*TASK DESCRIPTION*: The listing below is to be transcribed exactly.

*EXERCISE INPUT*:

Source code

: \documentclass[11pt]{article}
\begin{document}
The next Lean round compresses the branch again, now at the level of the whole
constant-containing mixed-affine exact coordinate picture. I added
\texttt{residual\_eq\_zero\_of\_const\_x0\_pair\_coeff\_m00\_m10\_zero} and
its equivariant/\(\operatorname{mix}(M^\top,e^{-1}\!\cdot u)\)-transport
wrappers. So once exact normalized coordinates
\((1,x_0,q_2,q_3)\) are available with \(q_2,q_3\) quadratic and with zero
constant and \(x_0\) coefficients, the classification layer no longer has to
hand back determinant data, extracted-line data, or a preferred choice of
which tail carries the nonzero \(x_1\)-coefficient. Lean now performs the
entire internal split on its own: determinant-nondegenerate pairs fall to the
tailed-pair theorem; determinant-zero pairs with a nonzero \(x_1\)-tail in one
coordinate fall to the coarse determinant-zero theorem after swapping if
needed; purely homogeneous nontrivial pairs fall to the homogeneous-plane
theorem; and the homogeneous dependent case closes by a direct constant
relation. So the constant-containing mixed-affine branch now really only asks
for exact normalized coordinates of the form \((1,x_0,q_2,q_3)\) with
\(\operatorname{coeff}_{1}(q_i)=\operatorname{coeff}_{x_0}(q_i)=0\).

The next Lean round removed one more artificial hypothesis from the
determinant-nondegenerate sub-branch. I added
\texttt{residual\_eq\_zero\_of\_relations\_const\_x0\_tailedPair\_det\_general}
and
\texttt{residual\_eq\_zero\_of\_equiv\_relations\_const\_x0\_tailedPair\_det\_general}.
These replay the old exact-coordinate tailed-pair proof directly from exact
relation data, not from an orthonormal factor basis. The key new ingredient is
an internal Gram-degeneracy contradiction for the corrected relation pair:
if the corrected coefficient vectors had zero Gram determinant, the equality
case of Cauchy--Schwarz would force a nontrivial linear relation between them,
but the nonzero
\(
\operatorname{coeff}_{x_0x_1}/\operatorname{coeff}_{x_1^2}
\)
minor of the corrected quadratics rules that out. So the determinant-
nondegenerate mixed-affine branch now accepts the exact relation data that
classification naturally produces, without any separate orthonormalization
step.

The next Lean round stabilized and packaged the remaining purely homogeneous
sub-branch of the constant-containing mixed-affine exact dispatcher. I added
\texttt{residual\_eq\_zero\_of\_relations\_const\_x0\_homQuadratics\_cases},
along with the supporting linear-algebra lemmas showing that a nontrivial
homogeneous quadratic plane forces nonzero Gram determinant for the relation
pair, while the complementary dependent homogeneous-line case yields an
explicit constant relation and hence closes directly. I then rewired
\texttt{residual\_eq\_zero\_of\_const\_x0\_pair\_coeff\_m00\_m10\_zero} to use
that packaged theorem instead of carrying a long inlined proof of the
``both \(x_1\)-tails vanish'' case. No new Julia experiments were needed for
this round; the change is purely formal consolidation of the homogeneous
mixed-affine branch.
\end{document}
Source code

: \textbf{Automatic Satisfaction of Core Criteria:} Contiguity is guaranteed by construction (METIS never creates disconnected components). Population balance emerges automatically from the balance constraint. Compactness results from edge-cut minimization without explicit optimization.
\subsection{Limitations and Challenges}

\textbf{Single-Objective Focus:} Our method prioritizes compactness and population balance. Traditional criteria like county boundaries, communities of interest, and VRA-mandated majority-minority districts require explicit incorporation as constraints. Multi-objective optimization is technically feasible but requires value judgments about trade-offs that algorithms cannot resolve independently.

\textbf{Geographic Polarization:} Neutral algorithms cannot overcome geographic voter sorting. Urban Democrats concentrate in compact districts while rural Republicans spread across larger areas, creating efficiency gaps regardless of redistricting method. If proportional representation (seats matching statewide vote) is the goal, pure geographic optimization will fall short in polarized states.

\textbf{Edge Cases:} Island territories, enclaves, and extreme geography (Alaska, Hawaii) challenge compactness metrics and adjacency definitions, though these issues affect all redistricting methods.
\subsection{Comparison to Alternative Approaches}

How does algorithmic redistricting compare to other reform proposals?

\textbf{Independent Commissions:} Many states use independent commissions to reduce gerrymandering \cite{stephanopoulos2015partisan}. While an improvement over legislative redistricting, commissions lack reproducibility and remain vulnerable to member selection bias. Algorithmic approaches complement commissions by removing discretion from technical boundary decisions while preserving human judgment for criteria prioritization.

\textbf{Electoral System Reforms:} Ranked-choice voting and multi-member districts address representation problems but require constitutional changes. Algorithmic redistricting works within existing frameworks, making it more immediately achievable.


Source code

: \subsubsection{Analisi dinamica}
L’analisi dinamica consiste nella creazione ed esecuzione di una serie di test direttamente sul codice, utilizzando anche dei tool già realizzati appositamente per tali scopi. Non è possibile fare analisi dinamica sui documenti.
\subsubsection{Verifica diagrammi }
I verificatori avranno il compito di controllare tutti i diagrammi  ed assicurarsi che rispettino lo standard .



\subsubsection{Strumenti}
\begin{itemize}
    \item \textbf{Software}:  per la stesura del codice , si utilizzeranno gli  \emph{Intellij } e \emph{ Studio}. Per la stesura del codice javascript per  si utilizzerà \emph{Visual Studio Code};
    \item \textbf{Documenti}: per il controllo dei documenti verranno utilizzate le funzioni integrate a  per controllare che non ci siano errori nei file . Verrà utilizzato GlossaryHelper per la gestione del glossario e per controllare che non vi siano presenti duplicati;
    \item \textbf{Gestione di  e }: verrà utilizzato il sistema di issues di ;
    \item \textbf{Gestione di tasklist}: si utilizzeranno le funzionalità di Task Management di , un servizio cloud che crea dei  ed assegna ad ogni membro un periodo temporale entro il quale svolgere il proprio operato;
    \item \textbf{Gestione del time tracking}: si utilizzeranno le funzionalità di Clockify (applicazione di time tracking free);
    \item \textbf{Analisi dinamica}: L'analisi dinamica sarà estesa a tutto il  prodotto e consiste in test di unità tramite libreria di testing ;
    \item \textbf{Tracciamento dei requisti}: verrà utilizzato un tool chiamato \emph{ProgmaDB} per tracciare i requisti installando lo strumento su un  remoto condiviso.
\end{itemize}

*ANSWER SPACE*:
Source code

: \documentclass[11pt]{article}
\begin{document}
The next Lean round compresses the branch again, now at the level of the whole
constant-containing mixed-affine exact coordinate picture. I added
\texttt{residual\_eq\_zero\_of\_const\_x0\_pair\_coeff\_m00\_m10\_zero} and
its equivariant/\(\operatorname{mix}(M^\top,e^{-1}\!\cdot u)\)-transport
wrappers. So once exact normalized coordinates
\((1,x_0,q_2,q_3)\) are available with \(q_2,q_3\) quadratic and with zero
constant and \(x_0\) coefficients, the classification layer no longer has to
hand back determinant data, extracted-line data, or a preferred choice of
which tail carries the nonzero \(x_1\)-coefficient. Lean now performs the
entire internal split on its own: determinant-nondegenerate pairs fall to the
tailed-pair theorem; determinant-zero pairs with a nonzero \(x_1\)-tail in one
coordinate fall to the coarse determinant-zero theorem after swapping if
needed; purely homogeneous nontrivial pairs fall to the homogeneous-plane
theorem; and the homogeneous dependent case closes by a direct constant
relation. So the constant-containing mixed-affine branch now really only asks
for exact normalized coordinates of the form \((1,x_0,q_2,q_3)\) with
\(\operatorname{coeff}_{1}(q_i)=\operatorname{coeff}_{x_0}(q_i)=0\).

The next Lean round removed one more artificial hypothesis from the
determinant-nondegenerate sub-branch. I added
\texttt{residual\_eq\_zero\_of\_relations\_const\_x0\_tailedPair\_det\_general}
and
\texttt{residual\_eq\_zero\_of\_equiv\_relations\_const\_x0\_tailedPair\_det\_general}.
These replay the old exact-coordinate tailed-pair proof directly from exact
relation data, not from an orthonormal factor basis. The key new ingredient is
an internal Gram-degeneracy contradiction for the corrected relation pair:
if the corrected coefficient vectors had zero Gram determinant, the equality
case of Cauchy--Schwarz would force a nontrivial linear relation between them,
but the nonzero
\(
\operatorname{coeff}_{x_0x_1}/\operatorname{coeff}_{x_1^2}
\)
minor of the corrected quadratics rules that out. So the determinant-
nondegenerate mixed-affine branch now accepts the exact relation data that
classification naturally produces, without any separate orthonormalization
step.

The next Lean round stabilized and packaged the remaining purely homogeneous
sub-branch of the constant-containing mixed-affine exact dispatcher. I added
\texttt{residual\_eq\_zero\_of\_relations\_const\_x0\_homQuadratics\_cases},
along with the supporting linear-algebra lemmas showing that a nontrivial
homogeneous quadratic plane forces nonzero Gram determinant for the relation
pair, while the complementary dependent homogeneous-line case yields an
explicit constant relation and hence closes directly. I then rewired
\texttt{residual\_eq\_zero\_of\_const\_x0\_pair\_coeff\_m00\_m10\_zero} to use
that packaged theorem instead of carrying a long inlined proof of the
``both \(x_1\)-tails vanish'' case. No new Julia experiments were needed for
this round; the change is purely formal consolidation of the homogeneous
mixed-affine branch.
\end{document}
Source code

: \textbf{Automatic Satisfaction of Core Criteria:} Contiguity is guaranteed by construction (METIS never creates disconnected components). Population balance emerges automatically from the balance constraint. Compactness results from edge-cut minimization without explicit optimization.
\subsection{Limitations and Challenges}

\textbf{Single-Objective Focus:} Our method prioritizes compactness and population balance. Traditional criteria like county boundaries, communities of interest, and VRA-mandated majority-minority districts require explicit incorporation as constraints. Multi-objective optimization is technically feasible but requires value judgments about trade-offs that algorithms cannot resolve independently.

\textbf{Geographic Polarization:} Neutral algorithms cannot overcome geographic voter sorting. Urban Democrats concentrate in compact districts while rural Republicans spread across larger areas, creating efficiency gaps regardless of redistricting method. If proportional representation (seats matching statewide vote) is the goal, pure geographic optimization will fall short in polarized states.

\textbf{Edge Cases:} Island territories, enclaves, and extreme geography (Alaska, Hawaii) challenge compactness metrics and adjacency definitions, though these issues affect all redistricting methods.
\subsection{Comparison to Alternative Approaches}

How does algorithmic redistricting compare to other reform proposals?

\textbf{Independent Commissions:} Many states use independent commissions to reduce gerrymandering \cite{stephanopoulos2015partisan}. While an improvement over legislative redistricting, commissions lack reproducibility and remain vulnerable to member selection bias. Algorithmic approaches complement commissions by removing discretion from technical boundary decisions while preserving human judgment for criteria prioritization.

\textbf{Electoral System Reforms:} Ranked-choice voting and multi-member districts address representation problems but require constitutional changes. Algorithmic redistricting works within existing frameworks, making it more immediately achievable.


Source code

: \subsubsection{Analisi dinamica}
L’analisi dinamica consiste nella creazione ed esecuzione di una serie di test direttamente sul codice, utilizzando anche dei tool già realizzati appositamente per tali scopi. Non è possibile fare analisi dinamica sui documenti.
\subsubsection{Verifica diagrammi }
I verificatori avranno il compito di controllare tutti i diagrammi  ed assicurarsi che rispettino lo standard .



\subsubsection{Strumenti}
\begin{itemize}
    \item \textbf{Software}:  per la stesura del codice , si utilizzeranno gli  \emph{Intellij } e \emph{ Studio}. Per la stesura del codice javascript per  si utilizzerà \emph{Visual Studio Code};
    \item \textbf{Documenti}: per il controllo dei documenti verranno utilizzate le funzioni integrate a  per controllare che non ci siano errori nei file . Verrà utilizzato GlossaryHelper per la gestione del glossario e per controllare che non vi siano presenti duplicati;
    \item \textbf{Gestione di  e }: verrà utilizzato il sistema di issues di ;
    \item \textbf{Gestione di tasklist}: si utilizzeranno le funzionalità di Task Management di , un servizio cloud che crea dei  ed assegna ad ogni membro un periodo temporale entro il quale svolgere il proprio operato;
    \item \textbf{Gestione del time tracking}: si utilizzeranno le funzionalità di Clockify (applicazione di time tracking free);
    \item \textbf{Analisi dinamica}: L'analisi dinamica sarà estesa a tutto il  prodotto e consiste in test di unità tramite libreria di testing ;
    \item \textbf{Tracciamento dei requisti}: verrà utilizzato un tool chiamato \emph{ProgmaDB} per tracciare i requisti installando lo strumento su un  remoto condiviso.
\end{itemize}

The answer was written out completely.